Do these native ads, especially more subtle ones, trick us into clicking? Sometimes, but they’re no more effective than ads that are prominently labeled as such.
Sahni and Nair developed a field experiment in which they manipulated how native advertising for specific restaurants appeared on a restaurant search mobile app, creating two “extreme” ad presentation conditions to compare to a more typical native ad.
In the “no-disclosure” condition, nothing identified the native ad as an advertisement, making it difficult to differentiate from unsponsored content. In the “prominent-disclosure” condition, ads were presented within the same content as no-disclosure ads, but highlighted prominently as ads (with a bold highlighted label), so consumers could easily differentiate them from surrounding content. The typical presentation of native ads is somewhere between these extremes, with moderate identifying information (such as the small “Ad” label as seen in Google search results).
The study examined differences in how over 200,000 users responded to the varied presentations and found that responses to typical native ads were similar to those in the full-disclosure condition. In other words, in many cases we see native ads for the sponsored messages they are, rather than confusing them with so-called “organic” content. “We found that people who respond to the ad can spot this kind of advertising in its typical format,” Sahni says. That is, people more likely to matter to an advertiser — their target population — seem generally able to differentiate native ads from the content surrounding them.

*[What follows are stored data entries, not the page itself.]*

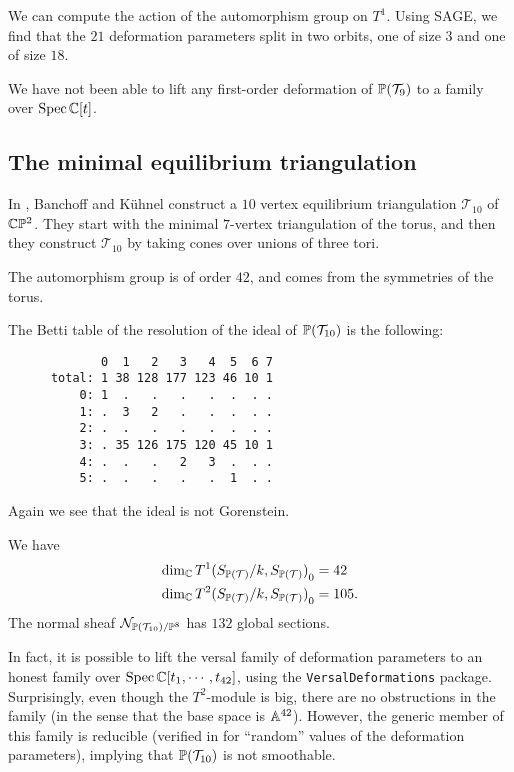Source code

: We can compute the action of the automorphism group on $T^1$. Using SAGE, we find that the $21$ deformation parameters split in two orbits, one of size $3$ and one of size $18$.

We have not been able to lift any first-order deformation of $\P(\mathcal T_9)$ to a family over $\Spec \C[t]$. 

\subsection{The minimal equilibrium triangulation}

In \cite{banchoff_equilibrium}, Banchoff and Kühnel construct a $10$ vertex equilibrium triangulation $\mathcal T_{10}$  of $\C \P^2$. They start with the minimal $7$-vertex triangulation of the torus, and then they construct $\mathcal T_{10}$ by taking cones over unions of three tori.

The automorphism group is of order $42$, and comes from the symmetries of the torus. 

The Betti table of the resolution of the ideal of $\P(\mathcal T_{10})$ is the following:
\begin{verbatim}
             0  1   2   3   4  5  6 7
      total: 1 38 128 177 123 46 10 1
          0: 1  .   .   .   .  .  . .
          1: .  3   2   .   .  .  . .
          2: .  .   .   .   .  .  . .
          3: . 35 126 175 120 45 10 1
          4: .  .   .   2   3  .  . .
          5: .  .   .   .   .  1  . .
\end{verbatim}

Again we see that the ideal is not Gorenstein.

\begin{proposition}
We have 
\begin{eqnarray*}
\dim_\C  {T^1(S_{\P(\mathcal T)}/k, S_{\P(\mathcal T)})}_0 &= 42 \\
\dim_\C {T^2(S_{\P(\mathcal T)}/k, S_{\P(\mathcal T)})}_0  &= 105.
\end{eqnarray*}
The normal sheaf $\mathcal N_{\P(\mathcal T_{10})/\P^{8}}$ has $132$ global sections.
\end{proposition}

In fact, it is possible to lift the versal family of deformation parameters to an honest family over $\Spec \C[t_1,\cdots,t_{42}]$, using the \texttt{VersalDeformations} package. Surprisingly, even though the $T^2$-module is big, there are no obstructions in the family (in the sense that the base space is $\A^{42}$). However, the generic member of this family is reducible (verified in \MM for ``random'' values of the deformation parameters), implying that $\P(\mathcal T_{10})$ is not smoothable.

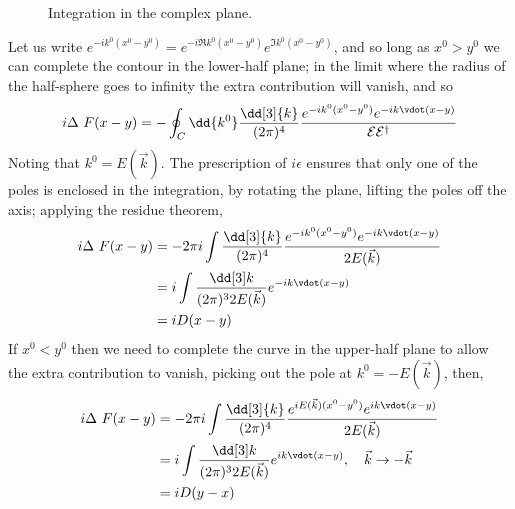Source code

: \begin{figure}[h!]
  \centering
  \caption{Integration in the complex plane.}
  \label{fig:complexplane}
\end{figure}
Let us write $ e^{-i k^0(x^0-y^0)} = e^{-i \Re k^0(x^0-y^0)} e^{\Im
  k^0(x^0-y^0)} $, and so long as $x^0>y^0$ we can complete the
contour in the lower-half plane; in the limit where the radius of the
half-sphere goes to infinity the extra contribution will vanish, and so
\begin{align}
  \label{eq:48}
  i \Delta~F(x-y) = - \oint_C \dd{k^0} \frac{\dd[3]{k}}{(2 \pi)^4} 
                  \frac{e^{-ik^0(x^0-y^0)} e^{-ik \vdot(x-y)}}{\mathcal{E} \hcon{\mathcal{E}} }
\end{align}
Noting that $k^0 = E(\vec{k})$. The prescription of $i \epsilon$
ensures that only one of the poles is enclosed in the integration, by
rotating the plane, lifting the poles off the axis; applying the
residue theorem,
\begin{align*}
  \label{eq:48}
  i \Delta~F(x-y) &= -2 \pi i \int \frac{\dd[3]{k}}{(2 \pi)^4} 
                  \frac{e^{-ik^0(x^0-y^0)} e^{-ik \vdot(x-y)}}{2 E(\vec{k})} \\
&= i \int \normmeasure{k} e^{-ik\vdot(x-y)} \\ &= i D(x-y)
\end{align*}
If $x^0<y^0$ then we need to complete the curve in the upper-half
plane to allow the extra contribution to vanish, picking out the pole
at $k^0=-E(\vec{k})$, then, 
\begin{align*}
  \label{eq:48}
  i \Delta~F(x-y) &= -2 \pi i \int \frac{\dd[3]{k}}{(2 \pi)^4} 
                  \frac{e^{iE(\vec{k})(x^0-y^0)} e^{ik \vdot(x-y)}}{2 E(\vec{k})} \\
&= i \int \normmeasure{k} e^{ik\vdot(x-y)}, \quad \vec{k} \to - \vec{k}\\ &= i D(y-x)
\end{align*}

But even when we’re aware of them, such ads exert influence on us. In the study, people who didn’t click on the ads were still much more likely to call the featured restaurant than those who saw no advertising at all. “The effect of advertising seems to happen through direct exposure and can result in conversion even if people don’t click on the ad itself,” Sahni says.
Overall, the findings suggest that because consumers who are more likely to be affected by ads can identify typical native ads easily, making the ads more prominent is unlikely to change people’s behavior. That may diminish concern about deceptiveness on the part of regulators like the FTC. At the same time, advertisers hoping for subtler ad placement should be aware that people are “on” to them, at least in the context of typical advertising practices.
Sahni points out another important implication of the work, this one for consumers: “The mechanism through which such advertising works is not clicks — the consumers we observe don’t inadvertently click on an ad and buy a product without knowing they saw the ad. Instead, they internalize the ad and may later search for the product in question or visit the advertiser’s page.” Meaning that even in a time of advanced analytics, ad exposure continues to have a deeply subtle, and thus harder-to-quantify, effect.